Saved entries
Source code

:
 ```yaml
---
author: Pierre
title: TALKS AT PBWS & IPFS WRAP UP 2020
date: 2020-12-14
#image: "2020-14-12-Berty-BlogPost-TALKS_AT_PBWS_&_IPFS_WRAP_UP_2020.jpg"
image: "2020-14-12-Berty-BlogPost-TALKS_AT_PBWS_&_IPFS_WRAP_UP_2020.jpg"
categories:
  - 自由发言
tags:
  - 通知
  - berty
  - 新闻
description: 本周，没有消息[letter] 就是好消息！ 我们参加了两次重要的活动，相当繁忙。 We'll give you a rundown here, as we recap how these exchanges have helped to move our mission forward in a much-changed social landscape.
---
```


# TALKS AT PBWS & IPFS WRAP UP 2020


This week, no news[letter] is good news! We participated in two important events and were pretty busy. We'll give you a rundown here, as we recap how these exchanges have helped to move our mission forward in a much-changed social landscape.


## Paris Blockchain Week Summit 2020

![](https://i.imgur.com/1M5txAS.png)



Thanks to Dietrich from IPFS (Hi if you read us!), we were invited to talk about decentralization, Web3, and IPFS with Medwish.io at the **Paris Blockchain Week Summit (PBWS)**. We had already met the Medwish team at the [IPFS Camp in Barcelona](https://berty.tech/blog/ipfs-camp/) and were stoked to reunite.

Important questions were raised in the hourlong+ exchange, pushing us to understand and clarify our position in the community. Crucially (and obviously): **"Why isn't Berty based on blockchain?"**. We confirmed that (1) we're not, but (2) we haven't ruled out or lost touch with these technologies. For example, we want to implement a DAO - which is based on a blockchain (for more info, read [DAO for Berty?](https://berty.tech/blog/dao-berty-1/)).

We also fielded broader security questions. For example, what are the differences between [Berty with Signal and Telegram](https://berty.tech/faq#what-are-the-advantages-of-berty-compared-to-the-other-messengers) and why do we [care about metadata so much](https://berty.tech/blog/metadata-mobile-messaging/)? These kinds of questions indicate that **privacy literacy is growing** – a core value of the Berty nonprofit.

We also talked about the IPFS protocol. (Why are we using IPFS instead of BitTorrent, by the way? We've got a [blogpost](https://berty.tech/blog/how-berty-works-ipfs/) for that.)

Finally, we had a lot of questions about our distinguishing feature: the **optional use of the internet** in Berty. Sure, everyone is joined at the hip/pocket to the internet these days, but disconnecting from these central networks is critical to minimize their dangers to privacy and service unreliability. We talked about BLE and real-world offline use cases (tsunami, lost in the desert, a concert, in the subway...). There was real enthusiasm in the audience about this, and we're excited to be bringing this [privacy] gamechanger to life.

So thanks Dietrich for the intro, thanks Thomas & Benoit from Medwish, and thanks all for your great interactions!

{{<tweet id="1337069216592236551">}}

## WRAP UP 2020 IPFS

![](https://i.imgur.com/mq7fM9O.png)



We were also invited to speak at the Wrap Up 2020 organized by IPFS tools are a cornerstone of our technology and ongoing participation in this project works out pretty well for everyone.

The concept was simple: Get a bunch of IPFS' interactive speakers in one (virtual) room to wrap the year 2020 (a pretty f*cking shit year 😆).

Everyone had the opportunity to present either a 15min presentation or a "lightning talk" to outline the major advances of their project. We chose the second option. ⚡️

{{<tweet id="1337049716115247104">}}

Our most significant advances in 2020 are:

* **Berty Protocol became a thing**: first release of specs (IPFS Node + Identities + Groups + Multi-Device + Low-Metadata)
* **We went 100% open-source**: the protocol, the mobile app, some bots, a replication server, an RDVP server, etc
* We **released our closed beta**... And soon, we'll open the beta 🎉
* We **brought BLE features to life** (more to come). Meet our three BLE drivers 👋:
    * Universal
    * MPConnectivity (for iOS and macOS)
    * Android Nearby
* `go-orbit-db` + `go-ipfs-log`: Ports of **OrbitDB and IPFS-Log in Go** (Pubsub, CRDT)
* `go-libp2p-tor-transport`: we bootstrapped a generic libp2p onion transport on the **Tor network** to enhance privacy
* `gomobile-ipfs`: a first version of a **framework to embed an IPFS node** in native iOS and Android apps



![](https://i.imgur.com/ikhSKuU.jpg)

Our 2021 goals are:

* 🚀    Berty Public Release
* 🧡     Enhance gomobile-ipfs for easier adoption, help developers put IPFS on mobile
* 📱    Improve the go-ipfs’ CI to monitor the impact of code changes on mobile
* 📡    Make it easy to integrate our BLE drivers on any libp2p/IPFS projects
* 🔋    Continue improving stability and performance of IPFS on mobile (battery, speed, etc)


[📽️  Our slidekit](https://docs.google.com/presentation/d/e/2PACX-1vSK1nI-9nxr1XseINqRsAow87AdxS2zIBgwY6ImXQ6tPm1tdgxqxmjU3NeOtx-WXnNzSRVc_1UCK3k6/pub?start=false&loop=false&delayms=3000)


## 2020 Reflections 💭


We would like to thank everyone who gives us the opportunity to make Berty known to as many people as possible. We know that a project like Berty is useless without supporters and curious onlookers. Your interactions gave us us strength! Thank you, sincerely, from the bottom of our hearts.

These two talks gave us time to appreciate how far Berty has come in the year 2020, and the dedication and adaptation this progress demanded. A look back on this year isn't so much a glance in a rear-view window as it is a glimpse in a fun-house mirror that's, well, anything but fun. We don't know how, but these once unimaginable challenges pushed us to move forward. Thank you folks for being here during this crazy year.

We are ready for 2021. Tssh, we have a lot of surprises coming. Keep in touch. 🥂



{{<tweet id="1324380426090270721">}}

_AIM OF THE EXERCISE:_
Only lines with the word "helped" are needed. Copy them from the preceding records.

_PROBLEM SOLUTION:_
description: 本周，没有消息[letter] 就是好消息！ 我们参加了两次重要的活动，相当繁忙。 We'll give you a rundown here, as we recap how these exchanges have helped to move our mission forward in a much-changed social landscape.
This week, no news[letter] is good news! We participated in two important events and were pretty busy. We'll give you a rundown here, as we recap how these exchanges have helped to move our mission forward in a much-changed social landscape.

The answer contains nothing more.